Performance with the ADSL Modem itself tied into FastEthernet0/1 was like this

Pretty damn respectable if I do say so — I can definatly live with that — but why can’t my precious Cisco hardware keep up?

I contacted someone at Cisco who told me that the ADSL cards made before a certain date have issues over 10K feet, (about 3KM), now i’m not that far from the CO, but you never know, line conditions, so I started to look around for another ADSL card — not an easy task. A friend of mine found one, and the date code showed it was well into 2 years after the fix was made.

Back to the speed test we go…

Now that’s better — but still, not as good. After fiddling with DSL line settings, various MTU, all sorts of things, I couldn’t affect change in my performance, and i’m back to square one with the ADSL modem.

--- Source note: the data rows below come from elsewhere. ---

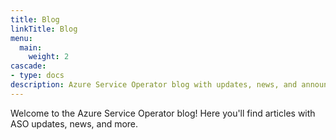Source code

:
 ```yaml
---
title: Blog
linkTitle: Blog
menu:
  main:
    weight: 2
cascade:
- type: docs
description: Azure Service Operator blog with updates, news, and announcements
---
```


Welcome to the Azure Service Operator blog! Here you'll find articles with ASO updates, news, and more.
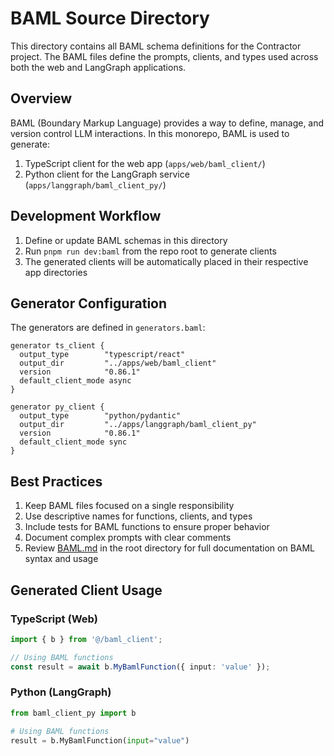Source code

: # BAML Source Directory

This directory contains all BAML schema definitions for the Contractor project. The BAML files define the prompts, clients, and types used across both the web and LangGraph applications.

## Overview

BAML (Boundary Markup Language) provides a way to define, manage, and version control LLM interactions. In this monorepo, BAML is used to generate:

1. TypeScript client for the web app (`apps/web/baml_client/`)
2. Python client for the LangGraph service (`apps/langgraph/baml_client_py/`)

## Development Workflow

1. Define or update BAML schemas in this directory
2. Run `pnpm run dev:baml` from the repo root to generate clients
3. The generated clients will be automatically placed in their respective app directories

## Generator Configuration

The generators are defined in `generators.baml`:

```baml
generator ts_client {
  output_type        "typescript/react"
  output_dir         "../apps/web/baml_client"
  version            "0.86.1"
  default_client_mode async
}

generator py_client {
  output_type        "python/pydantic"
  output_dir         "../apps/langgraph/baml_client_py"
  version            "0.86.1"
  default_client_mode sync
}
```

## Best Practices

1. Keep BAML files focused on a single responsibility
2. Use descriptive names for functions, clients, and types
3. Include tests for BAML functions to ensure proper behavior
4. Document complex prompts with clear comments
5. Review [BAML.md](/BAML.md) in the root directory for full documentation on BAML syntax and usage

## Generated Client Usage

### TypeScript (Web)

```typescript
import { b } from '@/baml_client';

// Using BAML functions
const result = await b.MyBamlFunction({ input: 'value' });
```

### Python (LangGraph)

```python
from baml_client_py import b

# Using BAML functions
result = b.MyBamlFunction(input="value")
```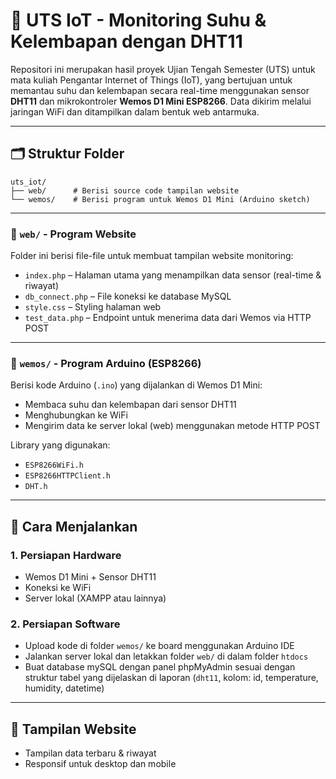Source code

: # 📡 UTS IoT - Monitoring Suhu & Kelembapan dengan DHT11

Repositori ini merupakan hasil proyek Ujian Tengah Semester (UTS) untuk mata kuliah Pengantar Internet of Things (IoT), yang bertujuan untuk memantau suhu dan kelembapan secara real-time menggunakan sensor **DHT11** dan mikrokontroler **Wemos D1 Mini ESP8266**. Data dikirim melalui jaringan WiFi dan ditampilkan dalam bentuk web antarmuka.

---

## 🗂 Struktur Folder

```
uts_iot/
├── web/      # Berisi source code tampilan website
└── wemos/    # Berisi program untuk Wemos D1 Mini (Arduino sketch)
```

---

### 📁 `web/` - Program Website

Folder ini berisi file-file untuk membuat tampilan website monitoring:

- `index.php` – Halaman utama yang menampilkan data sensor (real-time & riwayat)
- `db_connect.php` – File koneksi ke database MySQL
- `style.css` – Styling halaman web
- `test_data.php` – Endpoint untuk menerima data dari Wemos via HTTP POST

---

### 📁 `wemos/` - Program Arduino (ESP8266)

Berisi kode Arduino (`.ino`) yang dijalankan di Wemos D1 Mini:

- Membaca suhu dan kelembapan dari sensor DHT11
- Menghubungkan ke WiFi
- Mengirim data ke server lokal (web) menggunakan metode HTTP POST

Library yang digunakan:

- `ESP8266WiFi.h`
- `ESP8266HTTPClient.h`
- `DHT.h`

---

## 🔧 Cara Menjalankan

### 1. Persiapan Hardware

- Wemos D1 Mini + Sensor DHT11
- Koneksi ke WiFi
- Server lokal (XAMPP atau lainnya)

### 2. Persiapan Software

- Upload kode di folder `wemos/` ke board menggunakan Arduino IDE
- Jalankan server lokal dan letakkan folder `web/` di dalam folder `htdocs`
- Buat database mySQL dengan panel phpMyAdmin sesuai dengan struktur tabel yang dijelaskan di laporan (`dht11`, kolom: id, temperature, humidity, datetime)

---

## 📸 Tampilan Website

- Tampilan data terbaru & riwayat
- Responsif untuk desktop dan mobile
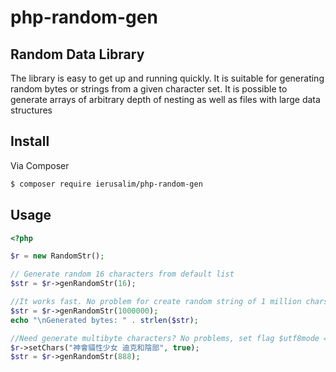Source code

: # php-random-gen
## Random Data Library

The library is easy to get up and running quickly. It is suitable for generating
random bytes or strings from a given character set. It is possible to generate
arrays of arbitrary depth of nesting as well as files with large data structures

## Install

Via Composer

``` bash
$ composer require ierusalim/php-random-gen
```

## Usage


```php
<?php

$r = new RandomStr();

// Generate random 16 characters from default list
$str = $r->genRandomStr(16);

//It works fast. No problem for create random string of 1 million chars
$str = $r->genRandomStr(1000000);
echo "\nGenerated bytes: " . strlen($str);

//Need generate multibyte characters? No problems, set flag $utf8mode = true
$r->setChars("神會貓性少女 迪克和陰部", true);
$str = $r->genRandomStr(888);
```
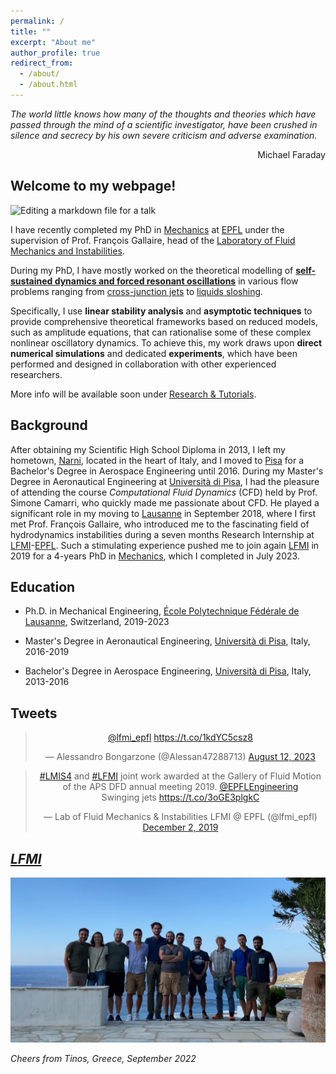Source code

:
 ```yaml
---
permalink: /
title: ""
excerpt: "About me"
author_profile: true
redirect_from: 
  - /about/
  - /about.html
---
```


_The world little knows how many of the thoughts and theories which have passed through the mind of a scientific investigator, have been crushed in silence and secrecy by his own severe criticism and adverse examination._

<p style="text-align: right;">Michael Faraday</p>


Welcome to my webpage! 
------
![Editing a markdown file for a talk](/images/COVER_BANNER_3-min.jpg)

I have recently completed my PhD in [Mechanics](https://www.epfl.ch/education/phd/edme-mechanics/) at [EPFL](https://www.epfl.ch/en/) under the supervision of Prof. François Gallaire, head of the [Laboratory of Fluid Mechanics and Instabilities](https://www.epfl.ch/labs/lfmi). 

During my PhD, I have mostly worked on the theoretical modelling of **[self-sustained dynamics and forced resonant oscillations](http://Alessandro-Bongarzone.github.io/files/Abstract_PhD.pdf)** in various flow problems ranging from [cross-junction jets](https://alessandro-bongarzone.github.io/research/) to [liquids sloshing](https://alessandro-bongarzone.github.io/research/).

Specifically, I use **linear stability analysis** and **asymptotic techniques** to provide comprehensive theoretical frameworks based on reduced models, such as amplitude equations, that can rationalise some of these complex nonlinear oscillatory dynamics. To achieve this, my work draws upon **direct numerical simulations** and dedicated **experiments**, which have been performed and designed in collaboration with other experienced researchers.

More info will be available soon under [Research & Tutorials](https://alessandro-bongarzone.github.io/research/). 

Background
------

After obtaining my Scientific High School Diploma in 2013, I left my hometown, [Narni](https://en.wikipedia.org/wiki/Narni), located in the heart of Italy, and I moved to [Pisa](https://en.wikipedia.org/wiki/Pisa) for a Bachelor's Degree in Aerospace Engineering until 2016. During my Master's Degree in Aeronautical Engineering at [Università di Pisa](https://www.unipi.it), I had the pleasure of attending the course _Computational Fluid Dynamics_ (CFD) held by Prof. Simone Camarri, who quickly made me passionate about CFD. He played a significant role in my moving to [Lausanne](https://en.wikipedia.org/wiki/Lausanne) in September 2018, where I first met Prof. François Gallaire, who introduced me to the fascinating field of hydrodynamics instabilities during a seven months Research Internship at [LFMI](https://www.epfl.ch/labs/lfmi)-[EPFL](https://www.epfl.ch/en/). Such a stimulating experience pushed me to join again [LFMI](https://www.epfl.ch/labs/lfmi) in 2019 for a 4-years PhD in [Mechanics](https://www.epfl.ch/education/phd/edme-mechanics/), which I completed in July 2023. 


Education
------
- Ph.D. in Mechanical Engineering, [École Polytechnique Fédérale de Lausanne](https://www.epfl.ch/en/), Switzerland, 2019-2023
* Master's Degree in Aeronautical Engineering, [Università di Pisa](https://www.unipi.it), Italy, 2016-2019
+ Bachelor's Degree in Aerospace Engineering, [Università di Pisa](https://www.unipi.it), Italy, 2013-2016


Tweets 
------
<blockquote class="twitter-tweet" align="center"><p lang="qam" dir="ltr"><a href="https://twitter.com/lfmi_epfl?ref_src=twsrc%5Etfw">@lfmi_epfl</a> <a href="https://t.co/1kdYC5csz8">https://t.co/1kdYC5csz8</a></p>&mdash; Alessandro Bongarzone (@Alessan47288713) <a href="https://twitter.com/Alessan47288713/status/1690338795814547457?ref_src=twsrc%5Etfw">August 12, 2023</a></blockquote> <script async src="https://platform.twitter.com/widgets.js" charset="utf-8"></script>

<blockquote class="twitter-tweet" align="center"><p lang="en" dir="ltr"><a href="https://twitter.com/hashtag/LMIS4?src=hash&amp;ref_src=twsrc%5Etfw">#LMIS4</a> and <a href="https://twitter.com/hashtag/LFMI?src=hash&amp;ref_src=twsrc%5Etfw">#LFMI</a> joint work awarded at the Gallery of Fluid Motion of the APS DFD annual meeting 2019. <a href="https://twitter.com/EPFLEngineering?ref_src=twsrc%5Etfw">@EPFLEngineering</a><br>Swinging jets <a href="https://t.co/3oGE3plgkC">https://t.co/3oGE3plgkC</a></p>&mdash; Lab of Fluid Mechanics &amp; Instabilities LFMI @ EPFL (@lfmi_epfl) <a href="https://twitter.com/lfmi_epfl/status/1201520793303289857?ref_src=twsrc%5Etfw">December 2, 2019</a></blockquote> <script async src="https://platform.twitter.com/widgets.js" charset="utf-8"></script>


_[LFMI](https://www.epfl.ch/labs/lfmi)_
------

![LFMI_photo](/images/LFMI_photo_TINOS.JPG)

_Cheers from Tinos, Greece, September 2022_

It pains me to think that a card the WIC-1ADSL an $885 (CDN List) WIC card can’t outperform a $30 ADSL SpeedStream modem. Why? Can’t seem to get an answer, nor will I in the near future, as unless i’m willing to purchase support on the router, Cisco of course won’t troubleshoot it. So yet again, another display of when Enterprise hardware is more expensive, has less performance, and is all around not always the best option to go with… When will they learn.